A plethora of failed examples of police participating in wellness checks that is meant to prevent harm have risen in the media and contributed greatly to the Black Lives Matter movement and the call to defund the Toronto police. The cases of D’Andre Campbell, Ejaz Choudry, Regis Korchinski-Paquet, Chantel Moore, Rodney Levi, (all of whom were people of colour, Black, or indigenous), and many more that we do not know about, are sad and repetitive stories that pose a vital question: who do we call when someone is in crisis?
The answer in Canada is twofold: you can either call 911, eliciting the police for a ‘wellness check’ or take the person to the ER. But when looking at the facts, neither are very reliable or comforting options for some people of colour, indigenous and black folks.
The concept of wellness checks expanded the role of police officers as frontline mental health responders over the past 30 years, according to a 2009 article written by the Canadian Mental Health Association. According to the article, a person who is having a mental health crisis is marked as an EDP—an ‘emotionally distressed person’—and the responding officers can divert the person into the health care system, or arrest them.
The Mental Health Act in Ontario gives the police officer the legal authority to detain someone and involuntarily bring them into psychiatric care. Police do have the option to divert a mental health crisis to The Mobile Crisis Intervention Team in larger cities such as Toronto and Ottawa.

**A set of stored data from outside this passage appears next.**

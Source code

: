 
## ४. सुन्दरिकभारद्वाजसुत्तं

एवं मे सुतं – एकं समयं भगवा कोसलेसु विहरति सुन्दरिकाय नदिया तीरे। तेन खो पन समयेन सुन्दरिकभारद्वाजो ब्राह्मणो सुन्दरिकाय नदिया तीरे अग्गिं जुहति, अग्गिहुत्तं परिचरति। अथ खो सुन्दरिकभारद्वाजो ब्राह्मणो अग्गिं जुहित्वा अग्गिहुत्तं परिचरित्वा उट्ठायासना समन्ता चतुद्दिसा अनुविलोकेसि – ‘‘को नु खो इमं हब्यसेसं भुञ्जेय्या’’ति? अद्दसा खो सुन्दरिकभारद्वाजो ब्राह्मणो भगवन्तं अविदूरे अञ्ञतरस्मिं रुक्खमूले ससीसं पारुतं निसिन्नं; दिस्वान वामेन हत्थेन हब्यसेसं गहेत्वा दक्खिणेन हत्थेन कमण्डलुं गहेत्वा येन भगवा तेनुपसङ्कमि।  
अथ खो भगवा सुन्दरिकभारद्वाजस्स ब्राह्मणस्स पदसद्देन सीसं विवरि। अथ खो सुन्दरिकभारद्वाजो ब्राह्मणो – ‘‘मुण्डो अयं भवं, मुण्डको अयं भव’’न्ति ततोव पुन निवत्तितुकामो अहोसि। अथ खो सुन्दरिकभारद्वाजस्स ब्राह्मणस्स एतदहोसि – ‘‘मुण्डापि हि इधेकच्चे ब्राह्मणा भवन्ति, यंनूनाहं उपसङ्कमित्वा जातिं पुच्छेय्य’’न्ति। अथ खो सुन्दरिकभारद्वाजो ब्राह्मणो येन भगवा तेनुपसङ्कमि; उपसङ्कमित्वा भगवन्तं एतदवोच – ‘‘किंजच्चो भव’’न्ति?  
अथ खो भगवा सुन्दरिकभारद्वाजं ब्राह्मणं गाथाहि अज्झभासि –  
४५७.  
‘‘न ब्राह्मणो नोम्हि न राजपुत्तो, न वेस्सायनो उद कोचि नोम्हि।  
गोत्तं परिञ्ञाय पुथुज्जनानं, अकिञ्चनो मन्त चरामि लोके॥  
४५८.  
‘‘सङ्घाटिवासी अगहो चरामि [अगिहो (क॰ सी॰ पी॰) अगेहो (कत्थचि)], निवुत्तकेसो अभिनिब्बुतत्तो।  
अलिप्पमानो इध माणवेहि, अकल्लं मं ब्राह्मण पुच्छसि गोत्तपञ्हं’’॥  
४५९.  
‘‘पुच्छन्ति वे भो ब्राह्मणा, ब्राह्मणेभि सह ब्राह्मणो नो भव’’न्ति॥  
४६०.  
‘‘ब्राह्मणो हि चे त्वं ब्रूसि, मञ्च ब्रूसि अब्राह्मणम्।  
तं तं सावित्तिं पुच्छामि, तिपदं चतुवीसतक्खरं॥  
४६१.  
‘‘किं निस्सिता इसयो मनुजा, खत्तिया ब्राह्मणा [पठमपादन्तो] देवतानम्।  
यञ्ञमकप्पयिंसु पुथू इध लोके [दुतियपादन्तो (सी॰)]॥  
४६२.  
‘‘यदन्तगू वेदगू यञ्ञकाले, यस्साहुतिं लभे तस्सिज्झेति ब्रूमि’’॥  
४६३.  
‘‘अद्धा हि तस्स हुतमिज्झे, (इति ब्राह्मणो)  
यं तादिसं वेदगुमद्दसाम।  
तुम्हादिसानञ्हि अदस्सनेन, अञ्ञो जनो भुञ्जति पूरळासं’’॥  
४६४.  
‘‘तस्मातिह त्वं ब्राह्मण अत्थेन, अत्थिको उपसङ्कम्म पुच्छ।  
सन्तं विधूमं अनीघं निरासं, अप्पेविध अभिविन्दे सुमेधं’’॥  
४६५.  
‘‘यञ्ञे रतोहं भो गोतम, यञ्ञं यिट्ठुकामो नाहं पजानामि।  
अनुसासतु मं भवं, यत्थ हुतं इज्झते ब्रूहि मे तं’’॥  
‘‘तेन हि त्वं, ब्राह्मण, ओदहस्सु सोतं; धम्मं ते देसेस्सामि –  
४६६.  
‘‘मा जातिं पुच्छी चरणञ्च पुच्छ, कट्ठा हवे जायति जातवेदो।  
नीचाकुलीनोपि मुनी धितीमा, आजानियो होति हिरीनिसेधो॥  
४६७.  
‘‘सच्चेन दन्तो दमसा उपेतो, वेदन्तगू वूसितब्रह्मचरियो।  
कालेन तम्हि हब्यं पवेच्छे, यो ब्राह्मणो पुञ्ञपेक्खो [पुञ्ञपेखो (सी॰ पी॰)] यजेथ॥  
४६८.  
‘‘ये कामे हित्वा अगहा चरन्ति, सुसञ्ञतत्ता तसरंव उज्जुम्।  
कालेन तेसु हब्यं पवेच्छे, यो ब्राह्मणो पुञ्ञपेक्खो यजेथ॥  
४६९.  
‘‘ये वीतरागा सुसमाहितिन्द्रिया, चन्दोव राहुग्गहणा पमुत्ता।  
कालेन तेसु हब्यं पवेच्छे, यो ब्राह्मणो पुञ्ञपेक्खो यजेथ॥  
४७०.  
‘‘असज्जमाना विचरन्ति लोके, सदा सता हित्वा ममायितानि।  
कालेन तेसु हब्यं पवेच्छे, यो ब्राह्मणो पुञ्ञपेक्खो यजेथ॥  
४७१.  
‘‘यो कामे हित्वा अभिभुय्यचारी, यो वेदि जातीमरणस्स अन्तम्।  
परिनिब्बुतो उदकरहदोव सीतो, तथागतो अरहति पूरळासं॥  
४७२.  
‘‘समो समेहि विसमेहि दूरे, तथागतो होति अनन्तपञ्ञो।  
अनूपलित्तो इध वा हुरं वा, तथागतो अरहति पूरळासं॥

While the description in itself sounds reasonable and flowery, recent examples have proven that the judgement call being made by police officers are ill-informed, and often shaped by systemic racism. In some situations, there is a lack of a compassionate approach and the presence of those who are trained to empathically listen and deescalate the situation. The dispatch team chooses whether or not the MCIT is required, and the police always accompany them. They possess the ultimate authority within the interaction.
Hussein N. Shire shared his experience as a black man and the innate abuse of power that accompanies wellness checks during a terrifying experience on Juneteenth of this year.

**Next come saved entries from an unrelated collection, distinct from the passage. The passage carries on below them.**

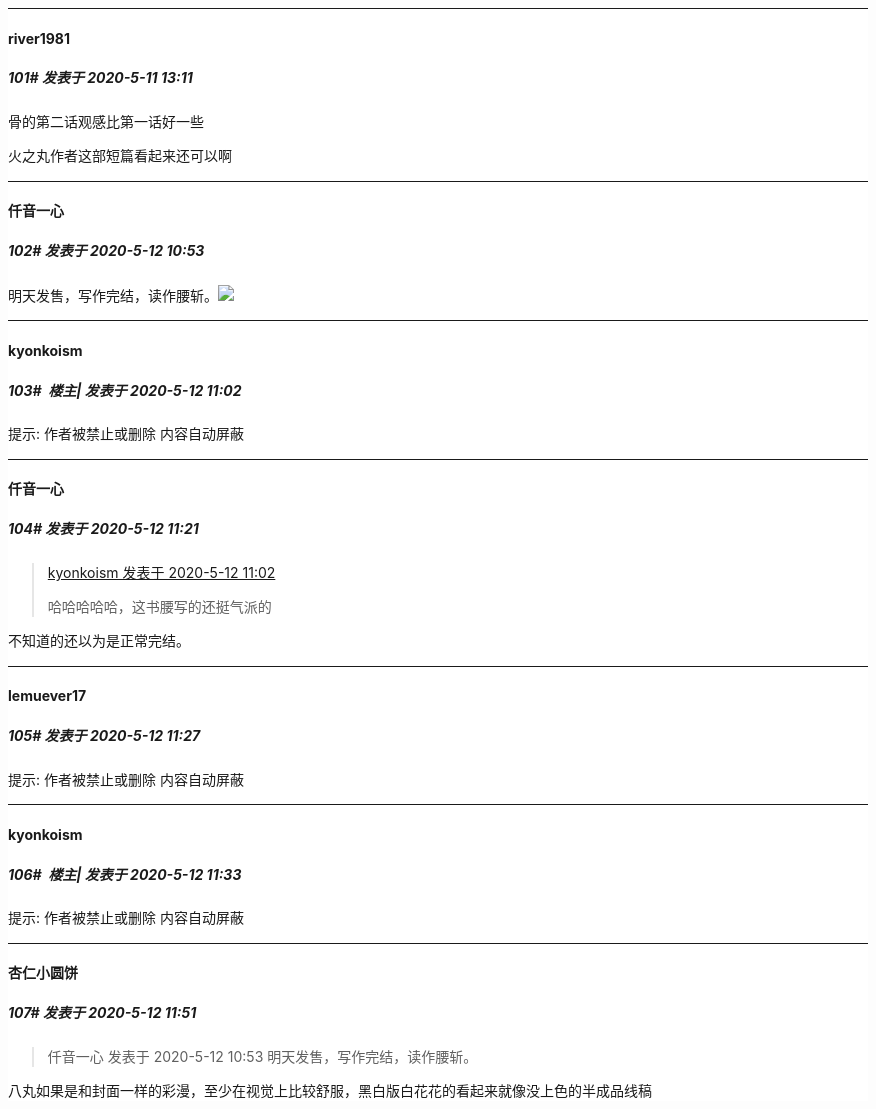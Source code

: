 *****

####  river1981  
##### 101#       发表于 2020-5-11 13:11

骨的第二话观感比第一话好一些

火之丸作者这部短篇看起来还可以啊

*****

####  仟音一心  
##### 102#       发表于 2020-5-12 10:53

明天发售，写作完结，读作腰斩。<img src="http://tiebapic.baidu.com/forum/w%3D580/sign=763e1743217adab43dd01b4bbbd4b36b/d635fb33c895d143236c404864f082025baf07d1.jpg" referrerpolicy="no-referrer">

*****

####  kyonkoism  
##### 103#         楼主| 发表于 2020-5-12 11:02

提示: 作者被禁止或删除 内容自动屏蔽

*****

####  仟音一心  
##### 104#       发表于 2020-5-12 11:21

<blockquote><a href="httphttps://bbs.saraba1st.com/2b/forum.php?mod=redirect&amp;goto=findpost&amp;pid=47388935&amp;ptid=1924836" target="_blank">kyonkoism 发表于 2020-5-12 11:02</a>

哈哈哈哈哈，这书腰写的还挺气派的</blockquote>
不知道的还以为是正常完结。

*****

####  lemuever17  
##### 105#       发表于 2020-5-12 11:27

提示: 作者被禁止或删除 内容自动屏蔽

*****

####  kyonkoism  
##### 106#         楼主| 发表于 2020-5-12 11:33

提示: 作者被禁止或删除 内容自动屏蔽

*****

####  杏仁小圆饼  
##### 107#       发表于 2020-5-12 11:51

<blockquote>仟音一心 发表于 2020-5-12 10:53
明天发售，写作完结，读作腰斩。</blockquote>
八丸如果是和封面一样的彩漫，至少在视觉上比较舒服，黑白版白花花的看起来就像没上色的半成品线稿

“Like most Canadians, I knew very little about wellness checks. I did not know that it could happen without your consent and that it, theoretically, gives anyone the power to unleash multiple armed officers to your door. I cannot begin to describe the nerve-wracking feeling of being gaslit in my own home by two heavily armed police officers,” said Shire. “It was a waking nightmare so illogical, so bizarre, that it felt like a sick joke.”

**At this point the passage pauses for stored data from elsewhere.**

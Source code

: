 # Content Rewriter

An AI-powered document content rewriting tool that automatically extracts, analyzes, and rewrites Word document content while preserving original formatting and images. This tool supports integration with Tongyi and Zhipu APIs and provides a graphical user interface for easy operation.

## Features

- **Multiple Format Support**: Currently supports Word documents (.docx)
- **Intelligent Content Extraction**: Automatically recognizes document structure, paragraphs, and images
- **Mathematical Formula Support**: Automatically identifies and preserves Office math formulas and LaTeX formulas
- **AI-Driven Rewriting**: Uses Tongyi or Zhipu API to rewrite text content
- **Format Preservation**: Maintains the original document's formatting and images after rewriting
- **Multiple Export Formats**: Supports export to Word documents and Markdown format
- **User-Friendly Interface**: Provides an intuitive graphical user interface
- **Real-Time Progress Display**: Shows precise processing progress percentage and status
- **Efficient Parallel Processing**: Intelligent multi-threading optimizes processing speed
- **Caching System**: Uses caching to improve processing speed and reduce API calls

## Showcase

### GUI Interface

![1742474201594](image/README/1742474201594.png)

Two heavily armed police officers arrived on Shire’s doorstep early that Friday morning, claiming that someone within the apartment had called them about a woman in distress. Because of COVID-19, Shire had not allowed anyone within his apartment beyond his landlord and repairman since March. The officers forced themselves inside his apartment, claiming that they did not need a warrant when Shire asked for one.
Entering the ER willfully is the only option many Canadians know of when experiencing a mental health crisis. This is due to the absence of awareness of other crisis options, such as temporary beds or crisis lines within a particular region. Mental health patients are also treated inequitably, as many cases of anecdotal evidence suggest.
Heather Stuart, an anti-stigma researcher with Queen’s University noted that hospitals have a “blood and broken bones first and mental health second” mindset. Stuart notes that this mindset and the resulting discrimination that persons with mental health issues face may not be a deliberate attempt to discriminate, but may instead be ‘just the way the system is set up.’
The answers to these problems is certainly going to take a long time to figure out, but essentially doable. Could defunding the police, and allocating integrated resources to help those experiencing mental health issues, be crazy enough that it just might work?